Abstract

Castleman disease (CD) also called as angiofollicular hyperplasia or giant lymph node hyperplasia of unknown cause is a benign lymphoproliferative disorder. It is a localised (unicentric) or disseminated (multicentric) disease. This disease is uncommon with an incidence of 25 cases per million person per year. Castleman disease is a heterogeneous group of disorders with four characteristic histological variants. The etiology of this disease is poorly understood. We report two cases of CD, one presenting with a neck mass and the other presenting with para-aortic and mesenteric lymphadenopathy which were classified as hyaline vascular type and mixed type of CD respectively.

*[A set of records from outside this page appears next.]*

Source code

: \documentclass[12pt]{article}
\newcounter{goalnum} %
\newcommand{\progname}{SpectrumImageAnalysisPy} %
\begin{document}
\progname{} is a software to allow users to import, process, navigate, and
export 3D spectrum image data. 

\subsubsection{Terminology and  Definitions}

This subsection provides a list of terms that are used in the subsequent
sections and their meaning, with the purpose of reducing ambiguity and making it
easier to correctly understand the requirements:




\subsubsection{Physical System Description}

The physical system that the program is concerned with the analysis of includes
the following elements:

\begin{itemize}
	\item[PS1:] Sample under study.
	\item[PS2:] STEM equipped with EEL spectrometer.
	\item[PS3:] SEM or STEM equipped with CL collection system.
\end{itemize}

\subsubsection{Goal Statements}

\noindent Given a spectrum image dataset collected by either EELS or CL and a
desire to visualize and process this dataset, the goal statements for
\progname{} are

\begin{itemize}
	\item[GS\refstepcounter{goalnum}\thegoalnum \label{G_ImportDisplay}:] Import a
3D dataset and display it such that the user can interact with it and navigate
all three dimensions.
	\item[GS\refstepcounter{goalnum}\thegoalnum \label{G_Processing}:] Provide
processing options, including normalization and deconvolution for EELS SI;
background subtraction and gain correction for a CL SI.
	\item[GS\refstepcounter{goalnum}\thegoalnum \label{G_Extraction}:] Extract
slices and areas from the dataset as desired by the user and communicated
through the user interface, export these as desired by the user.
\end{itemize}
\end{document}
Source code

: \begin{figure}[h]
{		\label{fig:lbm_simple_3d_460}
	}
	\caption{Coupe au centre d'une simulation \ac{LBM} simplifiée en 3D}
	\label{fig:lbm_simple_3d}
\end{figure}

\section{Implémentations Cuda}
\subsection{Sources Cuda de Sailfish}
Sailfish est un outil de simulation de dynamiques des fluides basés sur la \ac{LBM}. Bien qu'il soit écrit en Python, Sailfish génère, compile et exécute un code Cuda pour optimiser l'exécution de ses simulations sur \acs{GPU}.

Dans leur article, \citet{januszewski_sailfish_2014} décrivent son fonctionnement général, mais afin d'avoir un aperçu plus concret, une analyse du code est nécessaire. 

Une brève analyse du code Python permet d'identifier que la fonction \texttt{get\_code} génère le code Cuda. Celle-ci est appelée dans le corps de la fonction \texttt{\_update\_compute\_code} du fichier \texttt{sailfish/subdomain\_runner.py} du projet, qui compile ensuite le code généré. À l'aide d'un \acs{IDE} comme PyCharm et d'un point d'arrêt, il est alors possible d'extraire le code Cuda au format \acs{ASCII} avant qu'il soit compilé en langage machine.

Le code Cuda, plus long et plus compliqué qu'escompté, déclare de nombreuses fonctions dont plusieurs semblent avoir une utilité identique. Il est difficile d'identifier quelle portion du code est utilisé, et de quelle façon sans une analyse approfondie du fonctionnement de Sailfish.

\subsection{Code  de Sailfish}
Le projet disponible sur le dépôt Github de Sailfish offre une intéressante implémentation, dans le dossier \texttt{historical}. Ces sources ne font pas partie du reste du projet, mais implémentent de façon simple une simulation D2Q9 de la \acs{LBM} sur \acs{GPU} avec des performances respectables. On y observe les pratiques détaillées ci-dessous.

DOI: 10.21276/APALM.1559

Highlights

  • Castleman disease (CD), called as angiofollicular hyperplasia or benign giant lymph node hyperplasia, is of unknown cause and is a rare, benign lymphoproliferative disorder.[1,2,3,4,5,6,7,8,9,10]. It was first reported as a localized mediastinal lymph node hyperplasia by Castleman and Towne in 1954. [2,3] Castleman disease commonly involves lymphoid tissues in the thorax (70%), abdomen and pelvis (15%), and the neck (15%).[4]

  • The multicentric form characterized by involvement of multiple lymph nodes and multiple organs was first described by Gaba et al in 1972.[10,11] Histologically, CD is classified into four variants, hyaline vascular, plasma cell, mixed type and plasmablastic variant.[6]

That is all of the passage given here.